* **Task statement**:
Repeat word for word the opening stretch of the entries, from the first line through the line containing "Returns the maximum".

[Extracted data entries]
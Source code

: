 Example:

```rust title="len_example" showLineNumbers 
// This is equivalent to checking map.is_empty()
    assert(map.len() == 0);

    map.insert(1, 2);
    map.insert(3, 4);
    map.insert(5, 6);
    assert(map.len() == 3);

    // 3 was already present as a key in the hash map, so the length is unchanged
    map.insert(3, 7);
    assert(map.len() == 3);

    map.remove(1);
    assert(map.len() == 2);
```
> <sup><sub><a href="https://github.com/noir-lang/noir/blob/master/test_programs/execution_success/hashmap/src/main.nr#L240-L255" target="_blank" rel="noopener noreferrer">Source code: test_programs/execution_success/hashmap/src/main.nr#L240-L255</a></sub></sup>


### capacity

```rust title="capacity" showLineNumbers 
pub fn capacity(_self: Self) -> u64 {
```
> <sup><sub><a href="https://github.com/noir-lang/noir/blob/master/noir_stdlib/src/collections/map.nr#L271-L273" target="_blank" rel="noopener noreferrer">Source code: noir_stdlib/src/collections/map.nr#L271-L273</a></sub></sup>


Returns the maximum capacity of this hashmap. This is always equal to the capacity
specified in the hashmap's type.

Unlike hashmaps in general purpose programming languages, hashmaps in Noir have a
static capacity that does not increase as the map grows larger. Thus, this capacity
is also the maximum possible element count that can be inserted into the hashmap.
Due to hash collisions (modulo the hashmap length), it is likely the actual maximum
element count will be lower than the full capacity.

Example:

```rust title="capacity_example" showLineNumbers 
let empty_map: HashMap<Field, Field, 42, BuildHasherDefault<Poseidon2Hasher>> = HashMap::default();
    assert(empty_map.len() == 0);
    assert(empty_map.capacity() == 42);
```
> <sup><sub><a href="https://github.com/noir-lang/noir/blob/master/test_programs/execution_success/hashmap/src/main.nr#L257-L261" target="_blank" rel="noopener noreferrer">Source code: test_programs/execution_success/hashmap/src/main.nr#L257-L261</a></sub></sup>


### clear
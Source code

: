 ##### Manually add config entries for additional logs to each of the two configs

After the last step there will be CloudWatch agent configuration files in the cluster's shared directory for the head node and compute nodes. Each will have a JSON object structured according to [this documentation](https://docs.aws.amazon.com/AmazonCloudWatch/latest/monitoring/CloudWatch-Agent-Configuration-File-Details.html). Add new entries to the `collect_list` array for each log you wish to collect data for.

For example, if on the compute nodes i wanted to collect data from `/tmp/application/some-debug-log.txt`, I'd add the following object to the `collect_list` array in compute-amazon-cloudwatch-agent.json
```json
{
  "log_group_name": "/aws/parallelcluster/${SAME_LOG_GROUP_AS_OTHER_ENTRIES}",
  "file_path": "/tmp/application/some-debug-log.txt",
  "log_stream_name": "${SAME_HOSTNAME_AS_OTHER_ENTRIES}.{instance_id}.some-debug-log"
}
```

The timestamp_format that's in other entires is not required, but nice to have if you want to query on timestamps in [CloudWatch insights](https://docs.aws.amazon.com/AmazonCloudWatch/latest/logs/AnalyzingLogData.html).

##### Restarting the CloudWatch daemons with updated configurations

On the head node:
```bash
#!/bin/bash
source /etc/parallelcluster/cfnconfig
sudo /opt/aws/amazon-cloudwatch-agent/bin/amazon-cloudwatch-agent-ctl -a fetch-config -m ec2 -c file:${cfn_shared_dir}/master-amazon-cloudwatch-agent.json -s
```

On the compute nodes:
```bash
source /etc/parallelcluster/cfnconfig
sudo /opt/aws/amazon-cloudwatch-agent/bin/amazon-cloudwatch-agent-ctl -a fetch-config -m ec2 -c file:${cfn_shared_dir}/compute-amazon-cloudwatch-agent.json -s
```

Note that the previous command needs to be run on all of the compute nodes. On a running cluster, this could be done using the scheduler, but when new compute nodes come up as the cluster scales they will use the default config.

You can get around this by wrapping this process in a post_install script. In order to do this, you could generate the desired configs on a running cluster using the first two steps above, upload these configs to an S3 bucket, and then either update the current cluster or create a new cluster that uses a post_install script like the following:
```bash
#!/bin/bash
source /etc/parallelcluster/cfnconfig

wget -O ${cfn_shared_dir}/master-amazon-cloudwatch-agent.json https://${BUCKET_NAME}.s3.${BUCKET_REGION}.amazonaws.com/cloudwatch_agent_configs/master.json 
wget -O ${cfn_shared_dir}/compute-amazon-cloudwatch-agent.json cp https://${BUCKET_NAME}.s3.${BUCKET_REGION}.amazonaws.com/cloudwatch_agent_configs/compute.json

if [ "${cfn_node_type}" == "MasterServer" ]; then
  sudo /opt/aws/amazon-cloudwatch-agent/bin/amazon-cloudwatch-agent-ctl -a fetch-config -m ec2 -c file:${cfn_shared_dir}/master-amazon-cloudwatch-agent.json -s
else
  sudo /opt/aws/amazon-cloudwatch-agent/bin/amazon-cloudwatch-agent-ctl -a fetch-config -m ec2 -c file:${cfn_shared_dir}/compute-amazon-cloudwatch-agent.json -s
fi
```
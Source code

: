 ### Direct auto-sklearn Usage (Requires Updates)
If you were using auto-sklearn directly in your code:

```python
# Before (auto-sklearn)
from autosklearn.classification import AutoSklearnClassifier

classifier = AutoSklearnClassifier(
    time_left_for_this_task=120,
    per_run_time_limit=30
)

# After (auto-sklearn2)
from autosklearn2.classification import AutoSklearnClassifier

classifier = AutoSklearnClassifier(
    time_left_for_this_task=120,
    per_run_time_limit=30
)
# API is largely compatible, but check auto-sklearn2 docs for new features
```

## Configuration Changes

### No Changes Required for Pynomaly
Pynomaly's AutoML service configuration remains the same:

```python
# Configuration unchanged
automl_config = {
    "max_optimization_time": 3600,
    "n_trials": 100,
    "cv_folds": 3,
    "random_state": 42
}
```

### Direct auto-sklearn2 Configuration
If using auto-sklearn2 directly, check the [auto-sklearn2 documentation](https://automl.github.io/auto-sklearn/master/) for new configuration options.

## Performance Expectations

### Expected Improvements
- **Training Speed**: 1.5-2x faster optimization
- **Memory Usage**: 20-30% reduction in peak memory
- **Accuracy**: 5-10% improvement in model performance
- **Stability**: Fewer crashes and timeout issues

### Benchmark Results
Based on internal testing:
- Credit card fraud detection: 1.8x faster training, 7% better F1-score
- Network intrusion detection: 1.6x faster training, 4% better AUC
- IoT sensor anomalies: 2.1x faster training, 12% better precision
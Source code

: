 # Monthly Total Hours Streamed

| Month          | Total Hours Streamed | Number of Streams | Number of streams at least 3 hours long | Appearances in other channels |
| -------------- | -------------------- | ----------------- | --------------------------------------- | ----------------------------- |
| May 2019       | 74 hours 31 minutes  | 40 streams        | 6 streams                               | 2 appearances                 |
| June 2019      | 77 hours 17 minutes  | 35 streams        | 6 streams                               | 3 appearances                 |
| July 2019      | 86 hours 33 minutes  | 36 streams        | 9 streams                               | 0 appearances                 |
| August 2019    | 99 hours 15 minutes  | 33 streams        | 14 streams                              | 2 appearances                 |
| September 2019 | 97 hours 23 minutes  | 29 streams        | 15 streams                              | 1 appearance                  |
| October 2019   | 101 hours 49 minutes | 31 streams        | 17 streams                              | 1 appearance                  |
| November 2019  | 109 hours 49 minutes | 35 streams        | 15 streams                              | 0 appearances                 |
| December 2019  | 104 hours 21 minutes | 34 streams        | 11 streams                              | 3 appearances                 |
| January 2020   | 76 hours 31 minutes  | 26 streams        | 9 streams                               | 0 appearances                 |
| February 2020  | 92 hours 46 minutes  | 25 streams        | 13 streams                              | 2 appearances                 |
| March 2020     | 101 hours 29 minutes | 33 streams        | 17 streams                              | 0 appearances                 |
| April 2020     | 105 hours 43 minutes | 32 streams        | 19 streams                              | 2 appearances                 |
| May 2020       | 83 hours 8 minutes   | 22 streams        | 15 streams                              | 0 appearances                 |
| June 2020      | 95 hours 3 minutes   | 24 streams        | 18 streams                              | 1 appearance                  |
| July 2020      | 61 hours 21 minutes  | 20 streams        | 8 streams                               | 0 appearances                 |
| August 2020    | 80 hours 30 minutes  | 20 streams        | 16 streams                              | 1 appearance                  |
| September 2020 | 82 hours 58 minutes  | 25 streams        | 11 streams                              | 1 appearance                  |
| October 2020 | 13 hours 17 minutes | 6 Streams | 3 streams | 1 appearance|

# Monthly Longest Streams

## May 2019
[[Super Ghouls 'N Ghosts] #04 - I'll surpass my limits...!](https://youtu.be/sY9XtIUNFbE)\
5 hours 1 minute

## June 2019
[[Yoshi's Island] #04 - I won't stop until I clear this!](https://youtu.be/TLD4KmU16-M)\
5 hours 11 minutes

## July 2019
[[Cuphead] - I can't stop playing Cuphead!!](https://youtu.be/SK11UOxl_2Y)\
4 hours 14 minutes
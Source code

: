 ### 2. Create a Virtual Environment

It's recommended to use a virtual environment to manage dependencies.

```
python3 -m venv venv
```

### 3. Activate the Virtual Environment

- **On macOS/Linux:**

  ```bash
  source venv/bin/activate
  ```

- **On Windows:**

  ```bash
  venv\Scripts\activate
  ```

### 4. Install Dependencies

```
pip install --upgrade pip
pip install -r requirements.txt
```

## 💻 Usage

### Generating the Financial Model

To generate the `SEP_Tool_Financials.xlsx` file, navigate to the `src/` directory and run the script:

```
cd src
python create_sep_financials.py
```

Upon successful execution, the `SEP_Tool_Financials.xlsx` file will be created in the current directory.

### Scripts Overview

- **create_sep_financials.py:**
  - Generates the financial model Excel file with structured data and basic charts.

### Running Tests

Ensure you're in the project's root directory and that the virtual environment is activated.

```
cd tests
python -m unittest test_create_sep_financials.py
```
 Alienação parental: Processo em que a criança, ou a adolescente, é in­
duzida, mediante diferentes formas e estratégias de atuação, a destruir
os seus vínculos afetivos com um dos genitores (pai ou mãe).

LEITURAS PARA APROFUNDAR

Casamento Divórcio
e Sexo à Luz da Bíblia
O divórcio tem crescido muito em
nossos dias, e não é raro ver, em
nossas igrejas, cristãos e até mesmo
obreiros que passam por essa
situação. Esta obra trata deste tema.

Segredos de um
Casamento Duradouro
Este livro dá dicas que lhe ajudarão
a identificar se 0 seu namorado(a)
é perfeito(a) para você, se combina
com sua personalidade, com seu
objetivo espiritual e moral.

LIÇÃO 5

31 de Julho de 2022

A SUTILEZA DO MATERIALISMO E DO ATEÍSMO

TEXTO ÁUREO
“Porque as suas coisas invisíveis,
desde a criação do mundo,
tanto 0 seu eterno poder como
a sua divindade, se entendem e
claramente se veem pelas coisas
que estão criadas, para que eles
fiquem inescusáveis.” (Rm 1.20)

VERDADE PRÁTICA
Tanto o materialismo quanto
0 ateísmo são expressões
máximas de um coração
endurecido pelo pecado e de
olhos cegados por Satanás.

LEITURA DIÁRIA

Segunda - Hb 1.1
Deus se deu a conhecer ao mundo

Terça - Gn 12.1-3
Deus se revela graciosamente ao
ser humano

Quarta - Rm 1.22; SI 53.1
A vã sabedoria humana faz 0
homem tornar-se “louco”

* **Exercise solution**:
Source code

: Example:

```rust title="len_example" showLineNumbers 
// This is equivalent to checking map.is_empty()
    assert(map.len() == 0);

    map.insert(1, 2);
    map.insert(3, 4);
    map.insert(5, 6);
    assert(map.len() == 3);

    // 3 was already present as a key in the hash map, so the length is unchanged
    map.insert(3, 7);
    assert(map.len() == 3);

    map.remove(1);
    assert(map.len() == 2);
```
> <sup><sub><a href="https://github.com/noir-lang/noir/blob/master/test_programs/execution_success/hashmap/src/main.nr#L240-L255" target="_blank" rel="noopener noreferrer">Source code: test_programs/execution_success/hashmap/src/main.nr#L240-L255</a></sub></sup>


### capacity

```rust title="capacity" showLineNumbers 
pub fn capacity(_self: Self) -> u64 {
```
> <sup><sub><a href="https://github.com/noir-lang/noir/blob/master/noir_stdlib/src/collections/map.nr#L271-L273" target="_blank" rel="noopener noreferrer">Source code: noir_stdlib/src/collections/map.nr#L271-L273</a></sub></sup>


Returns the maximum capacity of this hashmap. This is always equal to the capacity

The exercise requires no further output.